Personal Finance

Money Matters: Is an ABLE Act account right for you?

Q. I have no children and my niece has Autism. I’d love to help save for her future but my sister tells me that if I leave anything to her upon my death or put any current savings in her name I could interfere with her Social Security Disability Benefits. Recently I read that Governor McCrory signed a new bill into law called the ABLE Act and it is suppose to help the disabled. Is this correct? If so, please provide an explanation of this program and if you think this would be a good way to help my niece.

A. The ABLE Act may be useful for your niece but you should seek the advice of an attorney that specializes in planning for those with special needs. Look for someone with knowledge about the rules surrounding Medicare/Medicaid benefits and special needs trusts. You have time to do some research to determine if funding an ABLE Act account will be of benefit for your niece since the law was just signed into law for North Carolina on August 11,2015. The accounts will be called 529A accounts and the actual savings vehicles are not yet available in NC.

The ABLE Act (Achieving a Better Life Experience) was signed into Federal law December 19, 2014. The official name is now Stephen Beck Jr. ABLE Act. Mr. Beck led the fight for this legislation, has a daughter with Down syndrome and died unexpectedly five days after the House passed the bill. Each state has to pass legislation to create the vehicle for ABLE accounts to be created and administered. NC was the 30th state to sign the ABLE Act into law.

The law creates a new savings vehicle for those with disabilities.
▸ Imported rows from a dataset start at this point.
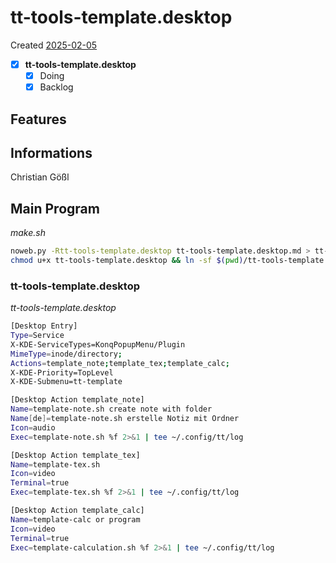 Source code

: # tt-tools-template.desktop
Created [2025-02-05](2025-02-05)

- [x] **tt-tools-template.desktop**
    - [x] Doing
    - [x] Backlog

## Features



## Informations
 Christian Gößl
## Main Program


*make.sh*
```bash
noweb.py -Rtt-tools-template.desktop tt-tools-template.desktop.md > tt-tools-template.desktop && echo 'tt-tools-template.desktop' && date 
chmod u+x tt-tools-template.desktop && ln -sf $(pwd)/tt-tools-template.desktop ~/.local/share/kservices5/ServiceMenus/tt-tools-template.desktop && echo 'fertig'
```

### tt-tools-template.desktop
*tt-tools-template.desktop*
```bash
[Desktop Entry]
Type=Service
X-KDE-ServiceTypes=KonqPopupMenu/Plugin
MimeType=inode/directory;
Actions=template_note;template_tex;template_calc;
X-KDE-Priority=TopLevel
X-KDE-Submenu=tt-template

[Desktop Action template_note]
Name=template-note.sh create note with folder
Name[de]=template-note.sh erstelle Notiz mit Ordner
Icon=audio
Exec=template-note.sh %f 2>&1 | tee ~/.config/tt/log

[Desktop Action template_tex]
Name=template-tex.sh
Icon=video
Terminal=true
Exec=template-tex.sh %f 2>&1 | tee ~/.config/tt/log

[Desktop Action template_calc]
Name=template-calc or program
Icon=video
Terminal=true
Exec=template-calculation.sh %f 2>&1 | tee ~/.config/tt/log

```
The money can be used for education, medical and dental care, job training, housing, transportation and other expenses. The first $100,000 is disregarded when determining SSI (Social Security Income) eligibility. Without this Act a person receiving Medicaid could only have personal liquid assets of $2,000 or less. Contributions grow tax free and withdrawals for qualified expenses are tax free.

To be eligible for an account a person must be entitled to Social Security benefits based on a blindness or disability that occurred before the date on which the individual turned age 26. A beneficiary is limited to one ABLE account and the account must be set up and established in the state in which they live unless another state has a contract with the state in which they live.
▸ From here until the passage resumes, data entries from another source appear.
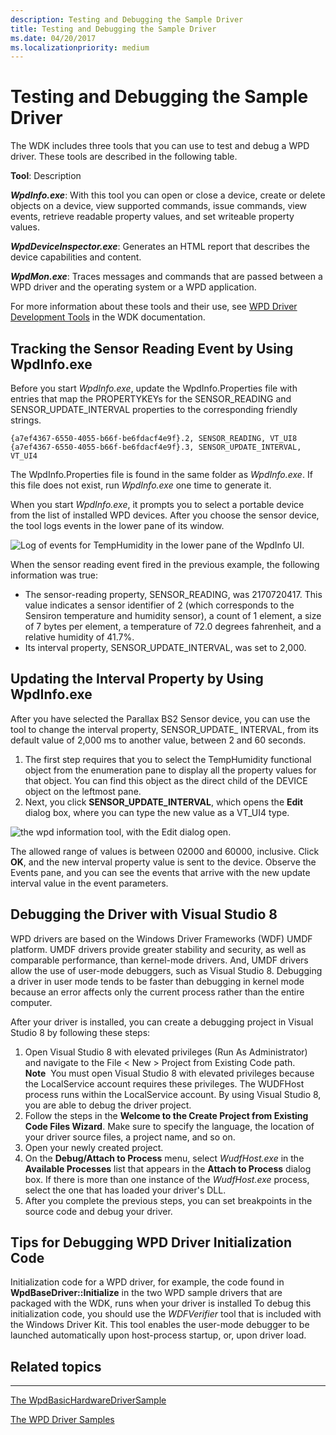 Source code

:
 ```yaml
---
description: Testing and Debugging the Sample Driver
title: Testing and Debugging the Sample Driver
ms.date: 04/20/2017
ms.localizationpriority: medium
---
```


# Testing and Debugging the Sample Driver

The WDK includes three tools that you can use to test and debug a WPD driver. These tools are described in the following table.

**Tool**: Description

***WpdInfo.exe***: With this tool you can open or close a device, create or delete objects on a device, view supported commands, issue commands, view events, retrieve readable property values, and set writeable property values.

***WpdDeviceInspector.exe***: Generates an HTML report that describes the device capabilities and content.

***WpdMon.exe***: Traces messages and commands that are passed between a WPD driver and the operating system or a WPD application.

For more information about these tools and their use, see [WPD Driver Development Tools](familiarizing-yourself-with-the-sample-driver.md) in the WDK documentation.

## Tracking the Sensor Reading Event by Using WpdInfo.exe

Before you start *WpdInfo.exe*, update the WpdInfo.Properties file with entries that map the PROPERTYKEYs for the SENSOR\_READING and SENSOR\_UPDATE\_INTERVAL properties to the corresponding friendly strings.

```ManagedCPlusPlus
{a7ef4367-6550-4055-b66f-be6fdacf4e9f}.2, SENSOR_READING, VT_UI8
{a7ef4367-6550-4055-b66f-be6fdacf4e9f}.3, SENSOR_UPDATE_INTERVAL, VT_UI4
```

The WpdInfo.Properties file is found in the same folder as *WpdInfo.exe*. If this file does not exist, run *WpdInfo.exe* one time to generate it.

When you start *WpdInfo.exe*, it prompts you to select a portable device from the list of installed WPD devices. After you choose the sensor device, the tool logs events in the lower pane of its window.

![Log of events for TempHumidity in the lower pane of the WpdInfo UI.](images/wpdinfo_temphumidity_object.png)

When the sensor reading event fired in the previous example, the following information was true:

- The sensor-reading property, SENSOR\_READING, was 2170720417. This value indicates a sensor identifier of 2 (which corresponds to the Sensiron temperature and humidity sensor), a count of 1 element, a size of 7 bytes per element, a temperature of 72.0 degrees fahrenheit, and a relative humidity of 41.7%.
- Its interval property, SENSOR\_UPDATE\_INTERVAL, was set to 2,000.

## Updating the Interval Property by Using WpdInfo.exe

After you have selected the Parallax BS2 Sensor device, you can use the tool to change the interval property, SENSOR\_UPDATE\_ INTERVAL, from its default value of 2,000 ms to another value, between 2 and 60 seconds.

1. The first step requires that you to select the TempHumidity functional object from the enumeration pane to display all the property values for that object. You can find this object as the direct child of the DEVICE object on the leftmost pane.
2. Next, you click **SENSOR\_UPDATE\_INTERVAL**, which opens the **Edit** dialog box, where you can type the new value as a VT\_UI4 type.

![the wpd information tool, with the Edit dialog open.](images/wpdinfo_interval.png)

The allowed range of values is between 02000 and 60000, inclusive. Click **OK**, and the new interval property value is sent to the device. Observe the Events pane, and you can see the events that arrive with the new update interval value in the event parameters.

## Debugging the Driver with Visual Studio 8

WPD drivers are based on the Windows Driver Frameworks (WDF) UMDF platform. UMDF drivers provide greater stability and security, as well as comparable performance, than kernel-mode drivers. And, UMDF drivers allow the use of user-mode debuggers, such as Visual Studio 8. Debugging a driver in user mode tends to be faster than debugging in kernel mode because an error affects only the current process rather than the entire computer.

After your driver is installed, you can create a debugging project in Visual Studio 8 by following these steps:

1. Open Visual Studio 8 with elevated privileges (Run As Administrator) and navigate to the File &lt; New &gt; Project from Existing Code path.
    **Note**  You must open Visual Studio 8 with elevated privileges because the LocalService account requires these privileges. The WUDFHost process runs within the LocalService account. By using Visual Studio 8, you are able to debug the driver project.
2. Follow the steps in the **Welcome to the Create Project from Existing Code Files Wizard**. Make sure to specify the language, the location of your driver source files, a project name, and so on.
3. Open your newly created project.
4. On the **Debug/Attach to Process** menu, select *WudfHost.exe* in the **Available Processes** list that appears in the **Attach to Process** dialog box. If there is more than one instance of the *WudfHost.exe* process, select the one that has loaded your driver's DLL.
5. After you complete the previous steps, you can set breakpoints in the source code and debug your driver.

## Tips for Debugging WPD Driver Initialization Code

Initialization code for a WPD driver, for example, the code found in **WpdBaseDriver::Initialize** in the two WPD sample drivers that are packaged with the WDK, runs when your driver is installed To debug this initialization code, you should use the *WDFVerifier* tool that is included with the Windows Driver Kit. This tool enables the user-mode debugger to be launched automatically upon host-process startup, or, upon driver load.

## Related topics

****
[The WpdBasicHardwareDriverSample](the-wpdbasichardwaredriver-sample.md)

[The WPD Driver Samples](the-wpd-driver-samples.md)

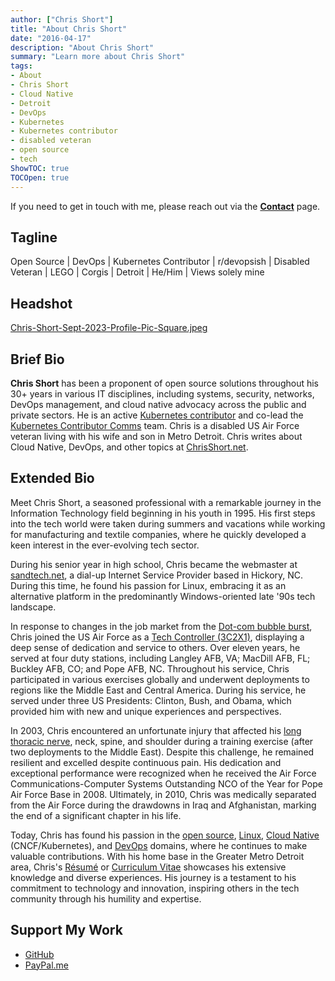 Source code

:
 ```yaml
---
author: ["Chris Short"]
title: "About Chris Short"
date: "2016-04-17"
description: "About Chris Short"
summary: "Learn more about Chris Short"
tags:
- About
- Chris Short
- Cloud Native
- Detroit
- DevOps
- Kubernetes
- Kubernetes contributor
- disabled veteran
- open source
- tech
ShowTOC: true
TOCOpen: true
---
```


If you need to get in touch with me, please reach out via the [**Contact**](/contact/) page.

## Tagline

Open Source | DevOps | Kubernetes Contributor | r/devopsish | Disabled Veteran | LEGO | Corgis | Detroit | He/Him | Views solely mine

## Headshot

[Chris-Short-Sept-2023-Profile-Pic-Square.jpeg](/about/Chris-Short-Sept-2023-Profile-Pic-Square.jpeg)

## Brief Bio

**Chris Short** has been a proponent of open source solutions throughout his 30+ years in various IT disciplines, including systems, security, networks, DevOps management, and cloud native advocacy across the public and private sectors. He is an active [Kubernetes contributor](https://kubernetes.dev) and co-lead the [Kubernetes Contributor Comms](https://github.com/kubernetes/community/tree/master/communication/contributor-comms) team. Chris is a disabled US Air Force veteran living with his wife and son in Metro Detroit. Chris writes about Cloud Native, DevOps, and other topics at [ChrisShort.net](/).

## Extended Bio

Meet Chris Short, a seasoned professional with a remarkable journey in the Information Technology field beginning in his youth in 1995. His first steps into the tech world were taken during summers and vacations while working for manufacturing and textile companies, where he quickly developed a keen interest in the ever-evolving tech sector.

During his senior year in high school, Chris became the webmaster at [sandtech.net](https://web.archive.org/web/20170610072205/http://sandtech.net/), a dial-up Internet Service Provider based in Hickory, NC. During this time, he found his passion for Linux, embracing it as an alternative platform in the predominantly Windows-oriented late '90s tech landscape.

In response to changes in the job market from the [Dot-com bubble burst](https://en.wikipedia.org/wiki/Dot-com_bubble), Chris joined the US Air Force as a [Tech Controller (3C2X1)](https://chrisshort.net/3c2x1-tech-control/), displaying a deep sense of dedication and service to others. Over eleven years, he served at four duty stations, including Langley AFB, VA; MacDill AFB, FL; Buckley AFB, CO; and Pope AFB, NC. Throughout his service, Chris participated in various exercises globally and underwent deployments to regions like the Middle East and Central America. During his service, he served under three US Presidents: Clinton, Bush, and Obama, which provided him with new and unique experiences and perspectives.

In 2003, Chris encountered an unfortunate injury that affected his [long thoracic nerve](https://chrisshort.net/long-thoracic-nerve-palsy/), neck, spine, and shoulder during a training exercise (after two deployments to the Middle East). Despite this challenge, he remained resilient and excelled despite continuous pain. His dedication and exceptional performance were recognized when he received the Air Force Communications-Computer Systems Outstanding NCO of the Year for Pope Air Force Base in 2008. Ultimately, in 2010, Chris was medically separated from the Air Force during the drawdowns in Iraq and Afghanistan, marking the end of a significant chapter in his life.

Today, Chris has found his passion in the [open source](https://chrisshort.net/tags/open-source/), [Linux](https://chrisshort.net/tags/linux/), [Cloud Native](https://chrisshort.net/tags/cloud-native/) (CNCF/Kubernetes), and [DevOps](https://devopsish.com/what-is-devops/) domains, where he continues to make valuable contributions. With his home base in the Greater Metro Detroit area, Chris's [Résumé](https://bit.ly/3GDKYte) or [Curriculum Vitae](https://chrisshort.net/curriculum-vitae/) showcases his extensive knowledge and diverse experiences. His journey is a testament to his commitment to technology and innovation, inspiring others in the tech community through his humility and expertise.

## Support My Work

* [GitHub](https://github.com/sponsors/chris-short)
* [PayPal.me](https://paypal.me/devopsish)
Contributions are treated as a completed gift, they are non-deductible cash contributions limited to $14,000/year. ABLE accounts may be rolled-over tax free from one account to another for the same beneficiary but only once in a 12 month period. Any amounts remaining in an ABLE account once the beneficiary is deceased are subject to a claim from the state for an amount to replace Medicaid payments made by the state.

Special needs trust are not subject to this payback provision and can be established for any age beneficiary. There are also no dollar limits that can be contributed or accumulated in the trust. Special needs trusts are complicated and subject to their own tax rules. A knowledgeable attorney can help you determine if the ABLE account, a special needs trust or a combination of the two would be of benefit for your niece. Coordination with all others wishing to gift or leave inheritances is important.